══ Available data

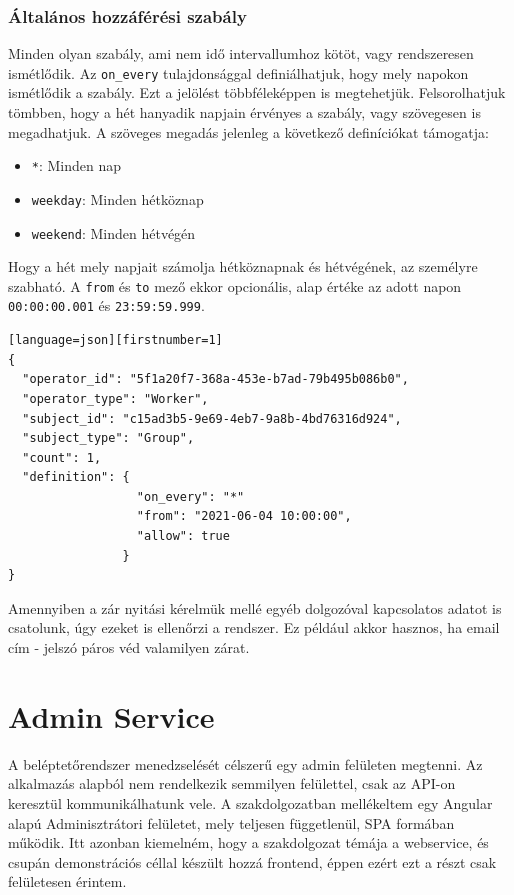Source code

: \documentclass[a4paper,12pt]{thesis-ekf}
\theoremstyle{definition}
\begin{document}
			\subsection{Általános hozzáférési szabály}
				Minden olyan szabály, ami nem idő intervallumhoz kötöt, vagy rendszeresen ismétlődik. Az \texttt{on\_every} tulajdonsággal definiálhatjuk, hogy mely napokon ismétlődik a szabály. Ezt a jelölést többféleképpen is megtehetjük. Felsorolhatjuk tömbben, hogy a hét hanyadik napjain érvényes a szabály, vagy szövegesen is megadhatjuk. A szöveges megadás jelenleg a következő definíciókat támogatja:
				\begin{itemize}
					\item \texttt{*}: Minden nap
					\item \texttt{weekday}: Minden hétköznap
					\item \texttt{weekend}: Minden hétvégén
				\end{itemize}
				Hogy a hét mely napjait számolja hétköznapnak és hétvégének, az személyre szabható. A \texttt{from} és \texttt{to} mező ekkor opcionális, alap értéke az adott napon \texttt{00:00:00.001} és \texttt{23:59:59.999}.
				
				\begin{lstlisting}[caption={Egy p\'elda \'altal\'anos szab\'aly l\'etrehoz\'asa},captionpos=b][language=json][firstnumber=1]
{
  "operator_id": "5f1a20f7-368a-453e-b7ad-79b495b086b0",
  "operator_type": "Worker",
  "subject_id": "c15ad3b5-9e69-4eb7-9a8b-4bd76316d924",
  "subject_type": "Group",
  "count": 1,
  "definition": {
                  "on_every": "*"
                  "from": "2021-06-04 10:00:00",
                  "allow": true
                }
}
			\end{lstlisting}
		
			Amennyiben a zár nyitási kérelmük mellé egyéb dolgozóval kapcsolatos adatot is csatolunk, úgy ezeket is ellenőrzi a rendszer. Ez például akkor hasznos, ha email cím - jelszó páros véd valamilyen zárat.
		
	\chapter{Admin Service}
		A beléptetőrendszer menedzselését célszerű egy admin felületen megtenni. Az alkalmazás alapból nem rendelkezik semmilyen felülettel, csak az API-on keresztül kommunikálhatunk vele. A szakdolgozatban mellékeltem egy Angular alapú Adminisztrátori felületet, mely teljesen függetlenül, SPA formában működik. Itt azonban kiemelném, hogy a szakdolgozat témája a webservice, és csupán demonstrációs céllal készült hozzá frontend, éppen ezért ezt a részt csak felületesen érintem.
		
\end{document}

════
══ Available data

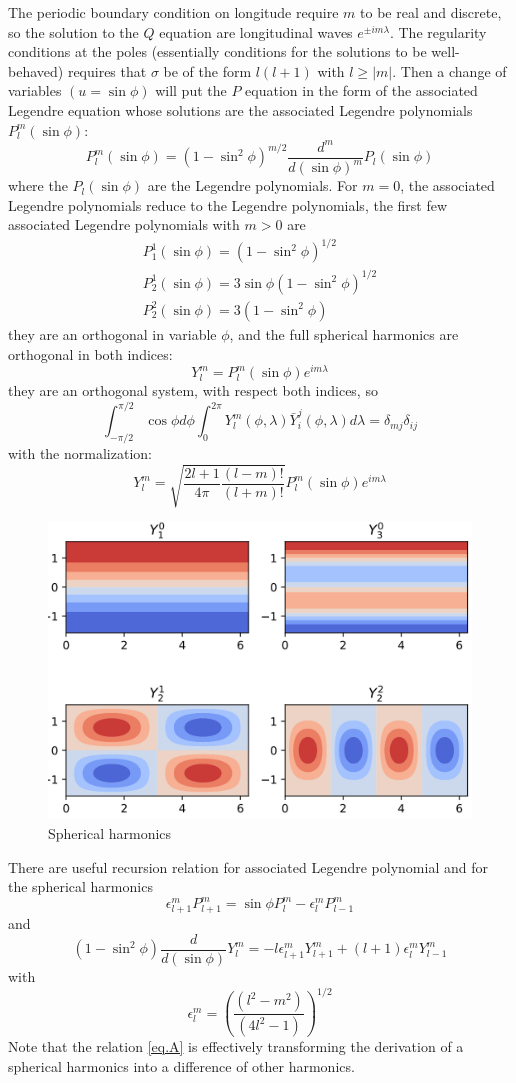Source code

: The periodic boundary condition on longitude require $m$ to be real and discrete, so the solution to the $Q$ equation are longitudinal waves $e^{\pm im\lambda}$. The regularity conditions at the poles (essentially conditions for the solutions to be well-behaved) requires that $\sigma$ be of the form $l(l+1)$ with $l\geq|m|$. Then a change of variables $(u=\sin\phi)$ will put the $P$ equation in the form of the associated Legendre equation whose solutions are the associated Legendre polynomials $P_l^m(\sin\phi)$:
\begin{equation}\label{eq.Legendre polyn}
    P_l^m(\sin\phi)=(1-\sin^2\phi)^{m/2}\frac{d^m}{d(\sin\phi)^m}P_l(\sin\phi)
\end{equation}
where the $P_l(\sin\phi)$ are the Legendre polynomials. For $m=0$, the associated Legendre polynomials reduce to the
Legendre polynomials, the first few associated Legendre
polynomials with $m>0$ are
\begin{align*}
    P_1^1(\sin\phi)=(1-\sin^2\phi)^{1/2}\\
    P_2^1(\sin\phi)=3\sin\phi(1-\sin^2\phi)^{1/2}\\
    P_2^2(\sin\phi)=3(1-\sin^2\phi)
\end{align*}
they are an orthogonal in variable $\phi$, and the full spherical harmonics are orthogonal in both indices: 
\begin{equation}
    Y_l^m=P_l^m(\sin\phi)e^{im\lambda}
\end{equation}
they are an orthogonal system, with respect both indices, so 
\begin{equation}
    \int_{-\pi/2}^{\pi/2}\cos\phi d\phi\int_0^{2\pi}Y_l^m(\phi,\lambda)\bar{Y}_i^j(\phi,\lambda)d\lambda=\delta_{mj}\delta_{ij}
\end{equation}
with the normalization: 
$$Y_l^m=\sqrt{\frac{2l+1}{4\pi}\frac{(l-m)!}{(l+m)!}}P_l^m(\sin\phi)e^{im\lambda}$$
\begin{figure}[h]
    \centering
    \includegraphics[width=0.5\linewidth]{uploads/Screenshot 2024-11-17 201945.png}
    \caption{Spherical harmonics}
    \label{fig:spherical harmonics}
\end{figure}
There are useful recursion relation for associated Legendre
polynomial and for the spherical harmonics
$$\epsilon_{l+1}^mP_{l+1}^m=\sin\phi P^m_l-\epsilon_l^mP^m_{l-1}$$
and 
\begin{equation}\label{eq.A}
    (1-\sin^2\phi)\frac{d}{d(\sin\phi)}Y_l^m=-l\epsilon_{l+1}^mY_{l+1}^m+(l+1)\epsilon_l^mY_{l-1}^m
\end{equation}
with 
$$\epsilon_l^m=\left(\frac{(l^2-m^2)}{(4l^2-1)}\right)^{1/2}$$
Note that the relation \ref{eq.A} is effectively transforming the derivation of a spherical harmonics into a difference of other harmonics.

════
══ Available data

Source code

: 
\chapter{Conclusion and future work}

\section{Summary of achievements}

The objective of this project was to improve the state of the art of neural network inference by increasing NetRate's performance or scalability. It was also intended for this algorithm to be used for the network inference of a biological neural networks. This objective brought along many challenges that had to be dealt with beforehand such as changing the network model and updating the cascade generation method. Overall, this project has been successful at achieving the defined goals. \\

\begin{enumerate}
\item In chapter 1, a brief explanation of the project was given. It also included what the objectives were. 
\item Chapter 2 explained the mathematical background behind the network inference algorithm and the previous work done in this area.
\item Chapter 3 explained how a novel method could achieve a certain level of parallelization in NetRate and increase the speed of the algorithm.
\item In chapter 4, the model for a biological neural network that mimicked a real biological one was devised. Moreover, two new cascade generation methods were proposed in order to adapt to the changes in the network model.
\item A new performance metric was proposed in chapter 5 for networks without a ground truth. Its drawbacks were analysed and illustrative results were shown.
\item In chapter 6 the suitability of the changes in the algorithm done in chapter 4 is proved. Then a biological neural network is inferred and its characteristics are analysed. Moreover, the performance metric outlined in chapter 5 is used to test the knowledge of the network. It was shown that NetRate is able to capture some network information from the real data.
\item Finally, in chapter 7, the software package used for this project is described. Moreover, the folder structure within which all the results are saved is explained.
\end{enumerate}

════

## Your objective
Of the entries listed above, reproduce only the lines starting at the line containing "of the algorithm." and ending at the line containing "results were shown.". Include both, exactly as they stand.

## Answer box
\item Chapter 3 explained how a novel method could achieve a certain level of parallelization in NetRate and increase the speed of the algorithm.
\item In chapter 4, the model for a biological neural network that mimicked a real biological one was devised. Moreover, two new cascade generation methods were proposed in order to adapt to the changes in the network model.
\item A new performance metric was proposed in chapter 5 for networks without a ground truth. Its drawbacks were analysed and illustrative results were shown.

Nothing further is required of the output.